We then obtain the attention weights ${\alpha }_i$ of each sequence from the attention model. The output of the attention layer, $att\_sum$, is the weighted sum of $h$.

$$att\_sum={\sum }_{i=1}^L{\alpha }_i{h}_i$$

(14)

Figure 6 illustrates a flowchart of the multi-level attention module for categorical emotion recognition using MCG features. The MCG features are extracted from the speech signal with a shape of 32 × 27 × 200 × 1. These features include modulation representation, which incorporates deltas and delta-deltas of nine modulation filters. To obtain a high-level feature representation, a 3D CNN is used with a shape of 8 × 7 × 50 × 64. The representation is then squeezed to a three-dimensional shape. Next, channel-level attention and spatial-level attention are used to generate emotional saliency maps for both the channel and spatial feature representations. Additionally, temporal-level attention is used to capture significant emotional regions from the concatenated feature sequence of the emotional saliency maps. Finally, the obtained feature representations are fed into a fully connected layer, followed by a softmax function, to derive the emotion state.

4. Experimental Results and Analysis

In this section, we introduce the categorical emotion dataset and experimental result analysis in this study.
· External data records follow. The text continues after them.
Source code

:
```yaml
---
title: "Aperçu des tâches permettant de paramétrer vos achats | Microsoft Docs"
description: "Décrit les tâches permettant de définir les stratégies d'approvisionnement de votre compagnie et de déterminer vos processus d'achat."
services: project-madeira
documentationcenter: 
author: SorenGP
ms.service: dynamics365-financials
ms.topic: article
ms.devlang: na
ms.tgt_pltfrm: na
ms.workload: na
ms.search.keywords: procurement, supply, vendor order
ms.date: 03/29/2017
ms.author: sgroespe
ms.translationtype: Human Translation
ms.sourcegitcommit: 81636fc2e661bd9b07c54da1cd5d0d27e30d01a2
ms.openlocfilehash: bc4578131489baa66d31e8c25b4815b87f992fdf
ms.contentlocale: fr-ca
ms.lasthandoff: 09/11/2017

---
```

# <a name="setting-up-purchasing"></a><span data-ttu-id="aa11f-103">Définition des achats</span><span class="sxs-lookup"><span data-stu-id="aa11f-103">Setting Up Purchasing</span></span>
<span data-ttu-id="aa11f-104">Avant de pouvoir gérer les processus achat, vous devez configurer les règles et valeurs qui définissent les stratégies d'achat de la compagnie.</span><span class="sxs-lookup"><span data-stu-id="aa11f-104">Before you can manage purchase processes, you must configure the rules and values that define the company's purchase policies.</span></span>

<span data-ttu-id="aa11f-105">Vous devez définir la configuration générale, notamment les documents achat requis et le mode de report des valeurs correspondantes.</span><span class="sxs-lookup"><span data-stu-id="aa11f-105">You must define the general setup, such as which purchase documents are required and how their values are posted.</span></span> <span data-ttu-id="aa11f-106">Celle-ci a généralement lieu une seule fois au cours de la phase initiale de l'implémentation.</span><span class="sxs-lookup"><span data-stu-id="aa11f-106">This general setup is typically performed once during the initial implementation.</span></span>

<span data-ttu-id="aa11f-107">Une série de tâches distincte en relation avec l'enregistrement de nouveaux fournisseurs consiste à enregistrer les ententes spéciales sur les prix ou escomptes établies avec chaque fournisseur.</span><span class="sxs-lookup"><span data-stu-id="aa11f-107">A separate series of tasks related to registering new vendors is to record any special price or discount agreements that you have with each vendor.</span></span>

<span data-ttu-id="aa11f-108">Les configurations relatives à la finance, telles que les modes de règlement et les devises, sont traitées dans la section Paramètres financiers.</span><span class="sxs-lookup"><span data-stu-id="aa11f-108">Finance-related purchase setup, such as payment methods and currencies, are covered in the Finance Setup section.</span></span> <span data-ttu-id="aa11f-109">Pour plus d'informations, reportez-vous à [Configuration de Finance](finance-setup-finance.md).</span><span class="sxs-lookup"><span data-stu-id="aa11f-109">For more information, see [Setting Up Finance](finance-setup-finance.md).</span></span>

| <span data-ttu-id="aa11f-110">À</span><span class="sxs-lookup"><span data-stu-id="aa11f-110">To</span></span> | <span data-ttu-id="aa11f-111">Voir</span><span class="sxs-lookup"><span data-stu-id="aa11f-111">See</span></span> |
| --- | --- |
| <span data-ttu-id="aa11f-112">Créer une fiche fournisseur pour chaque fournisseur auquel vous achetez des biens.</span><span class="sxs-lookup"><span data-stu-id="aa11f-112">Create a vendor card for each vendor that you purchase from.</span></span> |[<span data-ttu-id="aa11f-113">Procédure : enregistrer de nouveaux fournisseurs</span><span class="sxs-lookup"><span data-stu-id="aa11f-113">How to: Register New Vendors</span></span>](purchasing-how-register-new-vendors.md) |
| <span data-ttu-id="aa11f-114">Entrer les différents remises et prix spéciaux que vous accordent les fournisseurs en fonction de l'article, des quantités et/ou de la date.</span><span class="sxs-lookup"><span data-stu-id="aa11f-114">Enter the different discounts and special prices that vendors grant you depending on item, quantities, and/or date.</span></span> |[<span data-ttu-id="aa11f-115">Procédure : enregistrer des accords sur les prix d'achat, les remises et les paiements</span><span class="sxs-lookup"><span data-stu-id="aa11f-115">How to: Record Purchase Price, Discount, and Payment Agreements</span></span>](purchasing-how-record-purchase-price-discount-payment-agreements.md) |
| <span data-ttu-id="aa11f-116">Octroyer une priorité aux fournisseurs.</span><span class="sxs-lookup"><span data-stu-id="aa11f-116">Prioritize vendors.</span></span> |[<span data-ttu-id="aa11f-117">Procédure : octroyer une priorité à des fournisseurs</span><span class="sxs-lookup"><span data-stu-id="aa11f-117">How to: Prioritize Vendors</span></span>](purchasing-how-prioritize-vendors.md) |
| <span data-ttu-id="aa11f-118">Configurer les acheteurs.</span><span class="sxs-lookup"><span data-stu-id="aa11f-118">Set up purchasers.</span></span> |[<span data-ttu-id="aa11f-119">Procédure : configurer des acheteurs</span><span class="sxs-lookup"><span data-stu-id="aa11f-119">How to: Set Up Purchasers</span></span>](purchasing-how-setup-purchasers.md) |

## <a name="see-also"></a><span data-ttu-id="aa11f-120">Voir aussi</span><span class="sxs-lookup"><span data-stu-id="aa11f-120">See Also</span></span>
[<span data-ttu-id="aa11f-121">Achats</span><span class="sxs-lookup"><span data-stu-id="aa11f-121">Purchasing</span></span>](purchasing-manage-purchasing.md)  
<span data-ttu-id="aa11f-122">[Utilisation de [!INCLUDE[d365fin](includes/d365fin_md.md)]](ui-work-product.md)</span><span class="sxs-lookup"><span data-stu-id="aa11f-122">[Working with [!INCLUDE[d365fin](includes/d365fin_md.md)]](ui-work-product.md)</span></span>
4.1. Dataset Description and Evaluation Metrics

In this study, the IEMOCAP database is used in the experiment for categorical emotion recognition. Only four emotional categories are used in this database: happy, sad, angry, and neutral. Since the speech from scripted data may contain an undesired relationship between linguistic information and the emotion labels, we only use the improvised data. We calculate MCG features from the speech signal within the IEMOCAP database and split those MCG features into 2 s segments. Each segment split from one sentence retains the same emotion label of the original sentence. The 2 s segments are performed during the training stage, while the entire sentences are used for evaluation during the testing stage.
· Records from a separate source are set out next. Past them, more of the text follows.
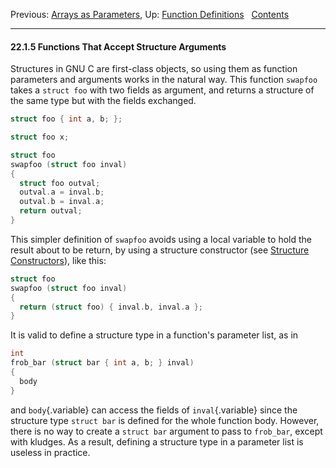 Previous: [Arrays as Parameters](Arrays-as-Parameters.md), Up:
[Function Definitions](Function-Definitions.md)  
[Contents](index.md#SEC_Contents "Table of contents")  

------------------------------------------------------------------------


#### 22.1.5 Functions That Accept Structure Arguments 

Structures in GNU C are first-class objects, so using them as function
parameters and arguments works in the natural way. This function
`swapfoo` takes a `struct foo` with two fields as argument, and returns
a structure of the same type but with the fields exchanged.

``` C
struct foo { int a, b; };

struct foo x;

struct foo
swapfoo (struct foo inval)
{
  struct foo outval;
  outval.a = inval.b;
  outval.b = inval.a;
  return outval;
}
```

This simpler definition of `swapfoo` avoids using a local variable to
hold the result about to be return, by using a structure constructor
(see [Structure Constructors](Structure-Constructors.md)), like this:

``` C
struct foo
swapfoo (struct foo inval)
{
  return (struct foo) { inval.b, inval.a };
}
```

It is valid to define a structure type in a function's parameter list,
as in

``` C
int
frob_bar (struct bar { int a, b; } inval)
{
  body
}
```

and `body`{.variable} can access the fields of `inval`{.variable} since
the structure type `struct bar` is defined for the whole function body.
However, there is no way to create a `struct bar` argument to pass to
`frob_bar`, except with kludges. As a result, defining a structure type
in a parameter list is useless in practice.
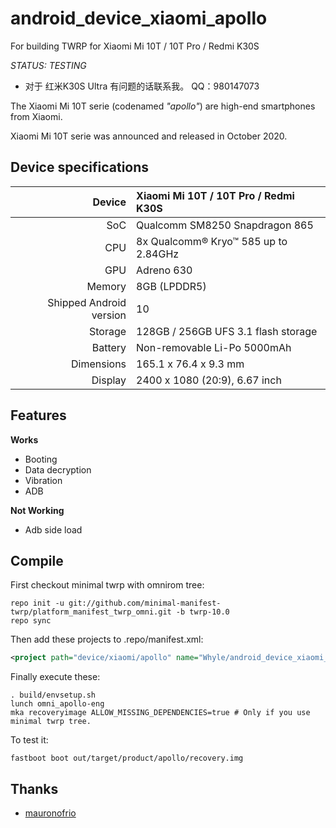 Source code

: # android_device_xiaomi_apollo
For building TWRP for Xiaomi Mi 10T / 10T Pro / Redmi K30S

*STATUS: TESTING*

 - 对于 红米K30S Ultra 有问题的话联系我。 QQ：980147073

The Xiaomi Mi 10T serie (codenamed _"apollo"_) are high-end smartphones from Xiaomi.

Xiaomi Mi 10T serie was announced and released in October 2020.


## Device specifications

| Device       | Xiaomi Mi 10T / 10T Pro / Redmi K30S        |
| -----------: | :------------------------------------------ |
| SoC          | Qualcomm SM8250 Snapdragon 865              |
| CPU          | 8x Qualcomm® Kryo™ 585 up to 2.84GHz        |
| GPU          | Adreno 630                                  |
| Memory       | 8GB (LPDDR5)                                |
| Shipped Android version | 10                               |
| Storage      | 128GB / 256GB UFS 3.1 flash storage         |
| Battery      | Non-removable Li-Po 5000mAh                 |
| Dimensions   | 165.1 x 76.4 x 9.3 mm                       |
| Display      | 2400 x 1080 (20:9), 6.67 inch               |

## Features

**Works**

- Booting
- Data decryption
- Vibration
- ADB

**Not Working**

- Adb side load


## Compile

First checkout minimal twrp with omnirom tree:

```
repo init -u git://github.com/minimal-manifest-twrp/platform_manifest_twrp_omni.git -b twrp-10.0
repo sync
```

Then add these projects to .repo/manifest.xml:

```xml
<project path="device/xiaomi/apollo" name="Whyle/android_device_xiaomi_apollo" remote="github" revision="android-10.0" />
```

Finally execute these:

```
. build/envsetup.sh
lunch omni_apollo-eng
mka recoveryimage ALLOW_MISSING_DEPENDENCIES=true # Only if you use minimal twrp tree.
```

To test it:

```
fastboot boot out/target/product/apollo/recovery.img
```

## Thanks
- [mauronofrio](https://github.com/mauronofrio)
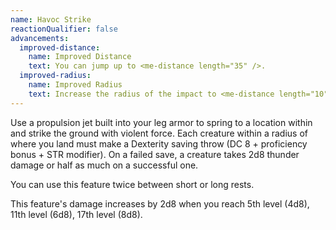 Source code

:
 ```yaml
---
name: Havoc Strike
reactionQualifier: false
advancements:
  improved-distance:
    name: Improved Distance
    text: You can jump up to <me-distance length="35" />.
  improved-radius:
    name: Improved Radius
    text: Increase the radius of the impact to <me-distance length="10" />.
---
```

Use a propulsion jet built into your leg armor to spring to a location within <me-distance length="25" /> and strike the ground with violent force.
Each creature within a <me-distance length="5" adj/> radius of where you land must make a Dexterity saving throw (DC 8 + proficiency bonus + STR modifier).
On a failed save, a creature takes 2d8 thunder damage or half as much on a successful one.

You can use this feature twice between short or long rests.

This feature's damage increases by 2d8 when you reach 5th level (4d8), 11th level (6d8), 17th level (8d8).
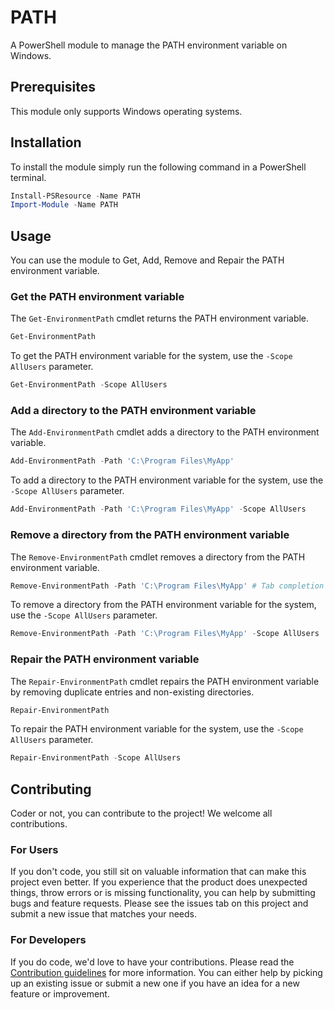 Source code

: # PATH

A PowerShell module to manage the PATH environment variable on Windows.

## Prerequisites

This module only supports Windows operating systems.

## Installation

To install the module simply run the following command in a PowerShell terminal.

```powershell
Install-PSResource -Name PATH
Import-Module -Name PATH
```

## Usage

You can use the module to Get, Add, Remove and Repair the PATH environment variable.

### Get the PATH environment variable

The `Get-EnvironmentPath` cmdlet returns the PATH environment variable.

```powershell
Get-EnvironmentPath
```

To get the PATH environment variable for the system, use the `-Scope AllUsers` parameter.

```powershell
Get-EnvironmentPath -Scope AllUsers
```

### Add a directory to the PATH environment variable

The `Add-EnvironmentPath` cmdlet adds a directory to the PATH environment variable.

```powershell
Add-EnvironmentPath -Path 'C:\Program Files\MyApp'
```

To add a directory to the PATH environment variable for the system, use the `-Scope AllUsers` parameter.

```powershell
Add-EnvironmentPath -Path 'C:\Program Files\MyApp' -Scope AllUsers
```

### Remove a directory from the PATH environment variable

The `Remove-EnvironmentPath` cmdlet removes a directory from the PATH environment variable.

```powershell
Remove-EnvironmentPath -Path 'C:\Program Files\MyApp' # Tab completion is supported
```

To remove a directory from the PATH environment variable for the system, use the `-Scope AllUsers` parameter.

```powershell
Remove-EnvironmentPath -Path 'C:\Program Files\MyApp' -Scope AllUsers
```

### Repair the PATH environment variable

The `Repair-EnvironmentPath` cmdlet repairs the PATH environment variable by removing duplicate entries and non-existing directories.

```powershell
Repair-EnvironmentPath
```

To repair the PATH environment variable for the system, use the `-Scope AllUsers` parameter.

```powershell
Repair-EnvironmentPath -Scope AllUsers
```

## Contributing

Coder or not, you can contribute to the project! We welcome all contributions.

### For Users

If you don't code, you still sit on valuable information that can make this project even better. If you experience that the
product does unexpected things, throw errors or is missing functionality, you can help by submitting bugs and feature requests.
Please see the issues tab on this project and submit a new issue that matches your needs.

### For Developers

If you do code, we'd love to have your contributions. Please read the [Contribution guidelines](CONTRIBUTING.md) for more information.
You can either help by picking up an existing issue or submit a new one if you have an idea for a new feature or improvement.
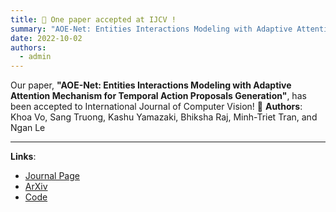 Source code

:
 ```yaml
---
title: 🎉 One paper accepted at IJCV !
summary: "AOE-Net: Entities Interactions Modeling with Adaptive Attention Mechanism for Temporal Action Proposals Generation"
date: 2022-10-02
authors:
  - admin
---
```


Our paper, **"AOE-Net: Entities Interactions Modeling with Adaptive Attention Mechanism for Temporal Action Proposals Generation"**, has been accepted to International Journal of Computer Vision! 🎊
**Authors**: Khoa Vo, Sang Truong, Kashu Yamazaki, Bhiksha Raj, Minh-Triet Tran, and Ngan Le

---

**Links**:

- [Journal Page](https://link.springer.com/article/10.1007/s11263-022-01702-9)
- [ArXiv](https://arxiv.org/abs/2210.02578)
- [Code](https://github.com/UARK-AICV/AOE-Net)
Figure 7 illustrates the data distribution, revealing the following counts for each category: neutral (1099), happy (947), angry (289), and sad (608). Because the class distribution of the IEMOCAP database is not balanced, the number of utterances belonging to happy/neutral is more than 3-times that of angry. In this paper, unweighted accuracy (UA) is used as the performance metric of the proposed model to avoid bias towards the larger class. The calculation formula of UA is as follows:

$${acc}_i=\frac{{TP}_i}{{TP}_i+{FP}_i}\times 100\%,$$

(15)

$$UA=\frac{1}{E}\sum _{i=1}^E{acc}_i\times 100\%,$$

(16)

where ${TP}_i$ and ${FP}_i$ represent the true and false positive of each category, ${acc}_i$ represents the accuracy of each category, and $E$ represents the number of emotional categories.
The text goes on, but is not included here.